Work order » Your answer should consist only of the lines below from the one with "- 🛒 Create an order" through the one with "For questions or", copied exactly.

Records »
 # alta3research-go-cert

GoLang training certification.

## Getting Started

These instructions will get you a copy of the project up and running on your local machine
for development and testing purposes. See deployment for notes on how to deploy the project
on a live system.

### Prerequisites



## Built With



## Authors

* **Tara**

...

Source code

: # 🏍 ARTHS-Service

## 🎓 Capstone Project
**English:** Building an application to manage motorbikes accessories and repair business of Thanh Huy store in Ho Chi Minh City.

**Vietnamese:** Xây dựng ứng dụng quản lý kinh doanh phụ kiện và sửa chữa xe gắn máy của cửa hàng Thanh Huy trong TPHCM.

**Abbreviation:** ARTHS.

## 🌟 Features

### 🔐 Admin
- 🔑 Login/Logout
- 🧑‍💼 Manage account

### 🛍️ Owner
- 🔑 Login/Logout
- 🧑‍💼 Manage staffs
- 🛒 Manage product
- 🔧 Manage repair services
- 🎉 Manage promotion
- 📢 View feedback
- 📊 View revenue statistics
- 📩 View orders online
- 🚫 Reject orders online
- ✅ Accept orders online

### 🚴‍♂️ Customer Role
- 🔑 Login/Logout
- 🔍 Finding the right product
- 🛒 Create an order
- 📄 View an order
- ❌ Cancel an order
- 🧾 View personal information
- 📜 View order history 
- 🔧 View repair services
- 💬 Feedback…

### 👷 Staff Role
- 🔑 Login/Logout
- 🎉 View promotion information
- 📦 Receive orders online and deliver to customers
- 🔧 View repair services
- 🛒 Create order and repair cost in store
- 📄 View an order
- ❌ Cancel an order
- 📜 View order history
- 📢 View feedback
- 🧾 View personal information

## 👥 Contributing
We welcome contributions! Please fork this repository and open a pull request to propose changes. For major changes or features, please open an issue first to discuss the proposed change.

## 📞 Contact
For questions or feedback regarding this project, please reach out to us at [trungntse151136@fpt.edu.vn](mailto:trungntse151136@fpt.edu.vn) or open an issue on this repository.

Exercise solution »
- 🛒 Create an order
- 📄 View an order
- ❌ Cancel an order
- 🧾 View personal information
- 📜 View order history 
- 🔧 View repair services
- 💬 Feedback…

### 👷 Staff Role
- 🔑 Login/Logout
- 🎉 View promotion information
- 📦 Receive orders online and deliver to customers
- 🔧 View repair services
- 🛒 Create order and repair cost in store
- 📄 View an order
- ❌ Cancel an order
- 📜 View order history
- 📢 View feedback
- 🧾 View personal information

## 👥 Contributing
We welcome contributions! Please fork this repository and open a pull request to propose changes. For major changes or features, please open an issue first to discuss the proposed change.

## 📞 Contact
For questions or feedback regarding this project, please reach out to us at [trungntse151136@fpt.edu.vn](mailto:trungntse151136@fpt.edu.vn) or open an issue on this repository.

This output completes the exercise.